Composite operators

Just like user-defined types and functions, user-defined composite operators help code reuse and readability. A composite operator encapsulates a stream subgraph, which can then be used in different contexts.

Each of the examples so far has a main composite operator, which encapsulates the stream graph that forms the whole program. Main composite operators are self-contained in the sense that their stream graph has no output or input ports, and they have no mandatory parameters. Here, instead look at a composite operator that has both ports and parameters. The operator reads a stream from the input port In, and then removes duplicate consecutive lines, and then writes the result to a stream to output port Out. It calls the operator Uniq as a homage to the uniq utility that performs the same task. Internally, the Uniq operator uses a Custom operator to implement its function. Here is a diagram of the stream graph:

Figure 1. Stream graph of the body of the Uniq operator.
The graph of the Uniq composite operator has an input port that is called In, connected to an operator invocation of a Custom operator, which is connected to an output port called Out.
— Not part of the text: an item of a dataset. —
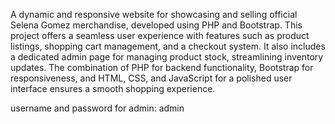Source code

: A dynamic and responsive website for showcasing and selling official Selena Gomez merchandise, developed using PHP and Bootstrap. This project offers a seamless user experience with features such as product listings, shopping cart management, and a checkout system. It also includes a dedicated admin page for managing product stock, streamlining inventory updates. The combination of PHP for backend functionality, Bootstrap for responsiveness, and HTML, CSS, and JavaScript for a polished user interface ensures a smooth shopping experience.

username and password for admin: admin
To make things more interesting, the Uniq operator has a parameter type $key, which is the type that contains the subset of attributes of the input tuple that are used to determine uniqueness. If two consecutive tuples are identical for these attributes, the second one is dropped even if it differs in some other attributes. The following code implements operator Uniq:

 namespace my.util;
 public composite Uniq(output Out; input In) {
   param
     type $key;
   graph
     stream<In> Out = Custom(In) {
       logic state      : {
                             mutable boolean first = true;
                             mutable $key prev;
                          }
             onTuple In : {
                             $key curr = ($key)In;
                             if (first || prev != curr) {
                               submit(In, Out);
                               first = false;
                               prev = curr;
                             }
                          }
   }
 }

Line 1, namespace my.util, specifies a namespace for the operator. That means that the operator's full name is really my.util::Uniq. Put the example source code in a file Uniq/my.util/Uniq.spl. Line 2, public composite Uniq(output Out; input In), specifies that the operator is public, meaning it can be used from other namespaces; and that it has one output port Out and one input port In. Lines 3 and 4 declare the mandatory formal parameter $key, which is a type. Line 12, $key curr = ($key)In;, declares a local variable curr of type $key, and initializes it with the expression ($key)In, which takes the current tuple from input stream In and casts it to type $key, in other words, drops any attributes that are not relevant for the comparison with the previous tuple. You must consider one special case: for the very first tuple, there is no previous tuple, so you always treat it as unique.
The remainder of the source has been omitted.